Wed, 23 Oct 2019

Aspirants are turning to development sector for a purposeful career

Posted on Friday, November 16, 2018

Times News Network

As India’s development sector matures, it is leading to an increasing requirement for personnel trained and armed with the right academics, aptitude and skill set. A number of indicators point towards this.

One, the organisational structure and managerial roles in non-profit organisations are getting specialised. Where talent is increasingly being sought out for roles ranging from strategy, communications, fundraising, CEOs office, managing M&E, programme leadership, CSR partnerships and COO responsibilities. The social sector is rapidly evolving as one of the primary career destination and is moving beyond the traditional roles of volunteering or field jobs. This is a far cry from the days when organisations had more of general management roles. The narrative has become more specialised and specific to the challenges, limitations and essentials of the job description.

Second, people in the age group from 25 to 40 years are turning to the development sector for a meaningful career leading to purpose in their lives. Millennials who have just begun or are beginning their careers are opting for a career in the development sector. In the past, much of the roles in non-profits were filled up by those in the senior age of retired career brackets. That is fast changing. So much so, that talent experts suggest that recruitments in the development space are giving a run for their money to those opportunities in corporates especially the ones in the IT sector. This is, for example, borne out by the fact that ISDM (Indian School of Development Management) recently set a benchmark for placements in social sector with 90+ reputed development organizations and corporates coming to the campus to attract their first batch of 57 students. The students were offered at par or in some cases better packages than what are being offered to engineering students otherwise.

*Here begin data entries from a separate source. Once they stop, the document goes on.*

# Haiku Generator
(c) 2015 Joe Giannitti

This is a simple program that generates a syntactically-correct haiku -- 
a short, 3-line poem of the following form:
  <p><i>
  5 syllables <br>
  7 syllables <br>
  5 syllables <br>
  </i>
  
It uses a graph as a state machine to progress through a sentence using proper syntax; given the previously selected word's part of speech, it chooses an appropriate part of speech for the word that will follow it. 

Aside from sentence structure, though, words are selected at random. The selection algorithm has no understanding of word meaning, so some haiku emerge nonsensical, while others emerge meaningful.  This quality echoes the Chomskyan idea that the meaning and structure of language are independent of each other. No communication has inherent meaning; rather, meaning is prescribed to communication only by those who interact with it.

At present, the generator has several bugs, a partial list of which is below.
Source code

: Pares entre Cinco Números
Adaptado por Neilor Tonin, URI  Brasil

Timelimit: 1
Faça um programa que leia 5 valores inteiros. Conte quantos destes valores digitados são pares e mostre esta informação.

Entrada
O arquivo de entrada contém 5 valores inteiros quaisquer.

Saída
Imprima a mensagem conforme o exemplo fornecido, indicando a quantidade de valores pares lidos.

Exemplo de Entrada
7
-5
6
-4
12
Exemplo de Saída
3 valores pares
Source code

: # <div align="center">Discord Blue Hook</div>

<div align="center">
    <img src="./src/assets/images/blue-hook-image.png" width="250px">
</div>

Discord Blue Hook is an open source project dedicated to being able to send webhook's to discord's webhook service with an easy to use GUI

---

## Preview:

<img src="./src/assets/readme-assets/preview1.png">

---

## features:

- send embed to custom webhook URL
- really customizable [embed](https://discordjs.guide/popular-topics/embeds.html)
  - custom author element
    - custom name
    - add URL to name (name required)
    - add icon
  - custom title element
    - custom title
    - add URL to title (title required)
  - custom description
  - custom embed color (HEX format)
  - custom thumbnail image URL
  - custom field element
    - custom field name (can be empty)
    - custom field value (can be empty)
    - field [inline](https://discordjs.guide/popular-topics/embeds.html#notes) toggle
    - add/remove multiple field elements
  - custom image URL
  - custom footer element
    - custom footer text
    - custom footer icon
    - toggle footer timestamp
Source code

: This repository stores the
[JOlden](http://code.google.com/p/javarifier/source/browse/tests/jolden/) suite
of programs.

Third, with increase in funding to the social sector from newer avenues like CSR, there is a huge demand for a new generation of enthusiastic leaders and managers who can help the social sector deliver sustainable social impact at scale. The sector is offering challenges to those who are looking to build their lives working on improving the most complex social issues facing our nation. People who are passionate about these issues yet practical and innovative in providing solutions. Who can channel the available resources in the most efficient and effective manner. The sector promises a career full of substance.

The landscape of the social sector in India is widening with development organisations emerging as domestic and international NGOs, social foundations, CSR/Corporate foundations, social enterprises, social consulting organisations, funders, ecosystem creators and research organisations. Some of the leading ones in India include Central Square Foundation, Azim Premji Philanthropic Initiative, Actionaid, Samagra Development Associates, Wadhwani Foundation, Ashoka Innovators, PATH, Charities Aid Foundation etc to name a few. This has created varied opportunities for people who seek a wholistic career which provides professional and personal growth along with financial stability.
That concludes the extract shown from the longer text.